In [None]:
# 📌 安裝必要套件（Colab 每次都需要執行）
# !pip install -U transformers datasets

# 📌 Step 1: 匯入套件
import pandas as pd
import re
# 📌 Step 2: 匯入 Hugging Face 的分類訓練工具
from datasets import Dataset
from transformers import AutoTokenizer, AutoModelForSequenceClassification, TrainingArguments, Trainer

# 📌 Step 3: 載入簡訊資料與轉換格式
df = pd.read_csv("sms_gpt_f2.csv")  # 請替換成你自己的 CSV 檔，需包含 "text" 欄位
dataset = Dataset.from_pandas(df[["text", "label"]])
dataset = dataset.train_test_split(test_size=0.2)

# 📌 Step 4: Tokenizer 處理
tokenizer = AutoTokenizer.from_pretrained("bert-base-chinese")

def tokenize(ex):
    return tokenizer(ex["text"], truncation=True, padding="max_length", max_length=128)

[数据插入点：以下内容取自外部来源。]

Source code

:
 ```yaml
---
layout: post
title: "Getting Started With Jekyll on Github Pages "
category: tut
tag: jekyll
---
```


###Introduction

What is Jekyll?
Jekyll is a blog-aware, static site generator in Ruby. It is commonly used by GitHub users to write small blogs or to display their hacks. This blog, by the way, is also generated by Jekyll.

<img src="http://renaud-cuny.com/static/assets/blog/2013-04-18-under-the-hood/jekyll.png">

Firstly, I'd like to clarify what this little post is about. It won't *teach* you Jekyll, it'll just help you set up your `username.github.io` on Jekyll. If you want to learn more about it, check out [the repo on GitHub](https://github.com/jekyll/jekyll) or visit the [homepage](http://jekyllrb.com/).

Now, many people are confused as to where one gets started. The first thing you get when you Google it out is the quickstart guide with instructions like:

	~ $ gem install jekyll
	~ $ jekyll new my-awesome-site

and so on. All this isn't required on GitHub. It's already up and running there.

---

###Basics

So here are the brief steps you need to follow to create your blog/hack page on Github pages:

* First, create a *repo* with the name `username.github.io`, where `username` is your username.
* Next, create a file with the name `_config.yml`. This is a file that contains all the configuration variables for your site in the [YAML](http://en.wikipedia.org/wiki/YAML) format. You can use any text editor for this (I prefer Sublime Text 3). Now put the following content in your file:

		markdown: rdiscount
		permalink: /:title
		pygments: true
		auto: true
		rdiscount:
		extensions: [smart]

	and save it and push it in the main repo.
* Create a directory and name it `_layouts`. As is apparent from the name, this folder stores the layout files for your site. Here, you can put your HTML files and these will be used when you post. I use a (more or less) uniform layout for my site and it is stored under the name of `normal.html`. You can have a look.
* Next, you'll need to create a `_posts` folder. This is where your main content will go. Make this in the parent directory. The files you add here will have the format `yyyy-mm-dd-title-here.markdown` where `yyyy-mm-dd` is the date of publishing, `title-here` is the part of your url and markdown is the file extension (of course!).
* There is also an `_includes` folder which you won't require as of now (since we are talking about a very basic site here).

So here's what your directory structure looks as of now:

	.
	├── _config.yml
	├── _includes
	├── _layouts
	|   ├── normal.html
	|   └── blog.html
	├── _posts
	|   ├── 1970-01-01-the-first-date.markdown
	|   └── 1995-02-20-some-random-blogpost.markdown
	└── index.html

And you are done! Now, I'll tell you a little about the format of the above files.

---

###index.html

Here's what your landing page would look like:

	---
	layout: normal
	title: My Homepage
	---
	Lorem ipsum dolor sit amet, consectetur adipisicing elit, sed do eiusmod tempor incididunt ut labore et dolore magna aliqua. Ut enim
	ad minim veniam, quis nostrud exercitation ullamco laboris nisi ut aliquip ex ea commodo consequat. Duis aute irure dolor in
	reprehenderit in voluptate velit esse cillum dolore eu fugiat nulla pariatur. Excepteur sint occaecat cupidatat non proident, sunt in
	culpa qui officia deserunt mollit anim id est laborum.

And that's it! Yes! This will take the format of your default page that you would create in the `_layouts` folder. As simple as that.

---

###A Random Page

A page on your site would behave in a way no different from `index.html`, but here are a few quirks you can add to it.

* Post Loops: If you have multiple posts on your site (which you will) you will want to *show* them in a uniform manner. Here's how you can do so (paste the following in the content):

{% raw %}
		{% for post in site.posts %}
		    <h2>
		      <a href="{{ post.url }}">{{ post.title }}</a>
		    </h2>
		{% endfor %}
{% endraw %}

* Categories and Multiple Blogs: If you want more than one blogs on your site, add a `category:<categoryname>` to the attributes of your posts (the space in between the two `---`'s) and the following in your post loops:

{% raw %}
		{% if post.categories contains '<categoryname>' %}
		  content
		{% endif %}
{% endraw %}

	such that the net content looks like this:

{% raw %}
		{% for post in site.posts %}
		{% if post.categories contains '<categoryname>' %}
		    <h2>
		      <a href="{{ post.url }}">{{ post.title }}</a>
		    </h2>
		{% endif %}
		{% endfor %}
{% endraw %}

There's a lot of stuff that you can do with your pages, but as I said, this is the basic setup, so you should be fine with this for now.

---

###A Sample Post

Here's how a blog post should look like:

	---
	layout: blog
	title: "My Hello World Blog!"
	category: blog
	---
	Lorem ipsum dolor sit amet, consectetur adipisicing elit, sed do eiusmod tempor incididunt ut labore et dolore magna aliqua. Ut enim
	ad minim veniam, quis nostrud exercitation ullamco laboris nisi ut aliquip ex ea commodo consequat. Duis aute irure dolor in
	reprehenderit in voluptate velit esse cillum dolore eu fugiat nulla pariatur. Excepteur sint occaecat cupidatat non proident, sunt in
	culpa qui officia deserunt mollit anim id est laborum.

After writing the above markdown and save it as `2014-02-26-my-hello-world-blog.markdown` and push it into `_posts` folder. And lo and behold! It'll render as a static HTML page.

tokenized = dataset.map(tokenize)

# 📌 Step 5: 建立 BERT 分類模型
model = AutoModelForSequenceClassification.from_pretrained("bert-base-chinese", num_labels=2)

# 📌 Step 6: 設定訓練參數
training_args = TrainingArguments(
    output_dir="./results",
    per_device_train_batch_size=16,
    num_train_epochs=3,
    #eval_strategy="epoch",
    evaluation_strategy="epoch",
    save_strategy="epoch",
    logging_dir="./logs",
    load_best_model_at_end=True
)

# 📌 Step 7: 訓練與評估模型
trainer = Trainer(
    model=model,
    args=training_args,
    train_dataset=tokenized["train"],
    eval_dataset=tokenized["test"]
)

trainer.train()
trainer.evaluate()

# 📌 Step 8: 儲存模型與 tokenizer
tokenizer.save_pretrained("./results")
model.save_pretrained("./results")